> _Brief_
Work through the data and say how many lines contain "automatically". The number alone is the answer.

Data entries:
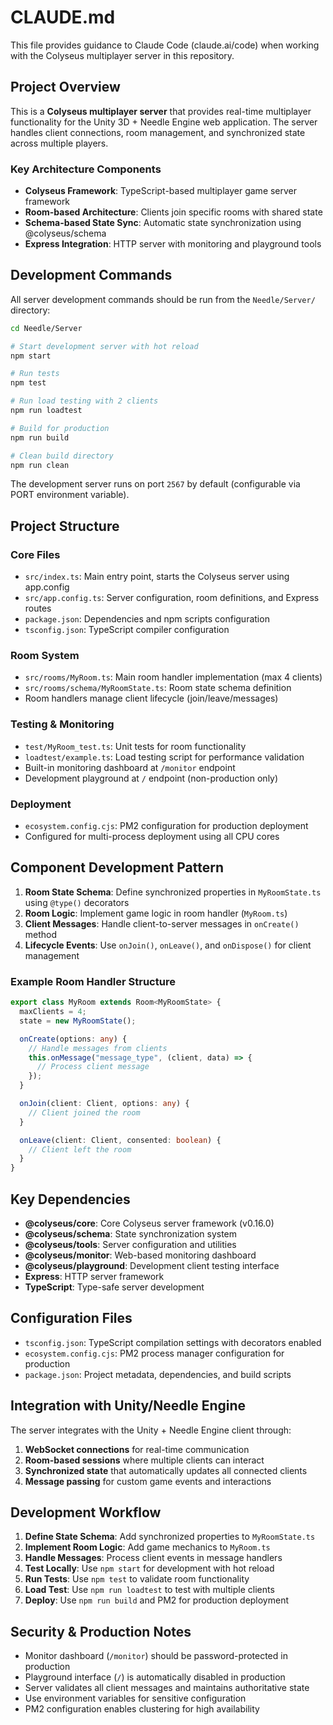 # CLAUDE.md

This file provides guidance to Claude Code (claude.ai/code) when working with the Colyseus multiplayer server in this repository.

## Project Overview

This is a **Colyseus multiplayer server** that provides real-time multiplayer functionality for the Unity 3D + Needle Engine web application. The server handles client connections, room management, and synchronized state across multiple players.

### Key Architecture Components

- **Colyseus Framework**: TypeScript-based multiplayer game server framework
- **Room-based Architecture**: Clients join specific rooms with shared state
- **Schema-based State Sync**: Automatic state synchronization using @colyseus/schema
- **Express Integration**: HTTP server with monitoring and playground tools

## Development Commands

All server development commands should be run from the `Needle/Server/` directory:

```bash
cd Needle/Server

# Start development server with hot reload
npm start

# Run tests
npm test

# Run load testing with 2 clients
npm run loadtest

# Build for production
npm run build

# Clean build directory
npm run clean
```

The development server runs on port `2567` by default (configurable via PORT environment variable).

## Project Structure

### Core Files
- `src/index.ts`: Main entry point, starts the Colyseus server using app.config
- `src/app.config.ts`: Server configuration, room definitions, and Express routes
- `package.json`: Dependencies and npm scripts configuration
- `tsconfig.json`: TypeScript compiler configuration

### Room System
- `src/rooms/MyRoom.ts`: Main room handler implementation (max 4 clients)
- `src/rooms/schema/MyRoomState.ts`: Room state schema definition
- Room handlers manage client lifecycle (join/leave/messages)

### Testing & Monitoring
- `test/MyRoom_test.ts`: Unit tests for room functionality
- `loadtest/example.ts`: Load testing script for performance validation
- Built-in monitoring dashboard at `/monitor` endpoint
- Development playground at `/` endpoint (non-production only)

### Deployment
- `ecosystem.config.cjs`: PM2 configuration for production deployment
- Configured for multi-process deployment using all CPU cores

## Component Development Pattern

1. **Room State Schema**: Define synchronized properties in `MyRoomState.ts` using `@type()` decorators
2. **Room Logic**: Implement game logic in room handler (`MyRoom.ts`)
3. **Client Messages**: Handle client-to-server messages in `onCreate()` method
4. **Lifecycle Events**: Use `onJoin()`, `onLeave()`, and `onDispose()` for client management

### Example Room Handler Structure
```typescript
export class MyRoom extends Room<MyRoomState> {
  maxClients = 4;
  state = new MyRoomState();

  onCreate(options: any) {
    // Handle messages from clients
    this.onMessage("message_type", (client, data) => {
      // Process client message
    });
  }

  onJoin(client: Client, options: any) {
    // Client joined the room
  }

  onLeave(client: Client, consented: boolean) {
    // Client left the room
  }
}
```

## Key Dependencies

- **@colyseus/core**: Core Colyseus server framework (v0.16.0)
- **@colyseus/schema**: State synchronization system
- **@colyseus/tools**: Server configuration and utilities
- **@colyseus/monitor**: Web-based monitoring dashboard
- **@colyseus/playground**: Development client testing interface
- **Express**: HTTP server framework
- **TypeScript**: Type-safe server development

## Configuration Files

- `tsconfig.json`: TypeScript compilation settings with decorators enabled
- `ecosystem.config.cjs`: PM2 process manager configuration for production
- `package.json`: Project metadata, dependencies, and build scripts

## Integration with Unity/Needle Engine

The server integrates with the Unity + Needle Engine client through:
1. **WebSocket connections** for real-time communication
2. **Room-based sessions** where multiple clients can interact
3. **Synchronized state** that automatically updates all connected clients
4. **Message passing** for custom game events and interactions

## Development Workflow

1. **Define State Schema**: Add synchronized properties to `MyRoomState.ts`
2. **Implement Room Logic**: Add game mechanics to `MyRoom.ts`
3. **Handle Messages**: Process client events in message handlers
4. **Test Locally**: Use `npm start` for development with hot reload
5. **Run Tests**: Use `npm test` to validate room functionality
6. **Load Test**: Use `npm run loadtest` to test with multiple clients
7. **Deploy**: Use `npm run build` and PM2 for production deployment

## Security & Production Notes

- Monitor dashboard (`/monitor`) should be password-protected in production
- Playground interface (`/`) is automatically disabled in production
- Server validates all client messages and maintains authoritative state
- Use environment variables for sensitive configuration
- PM2 configuration enables clustering for high availability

> _Solution for this problem_
2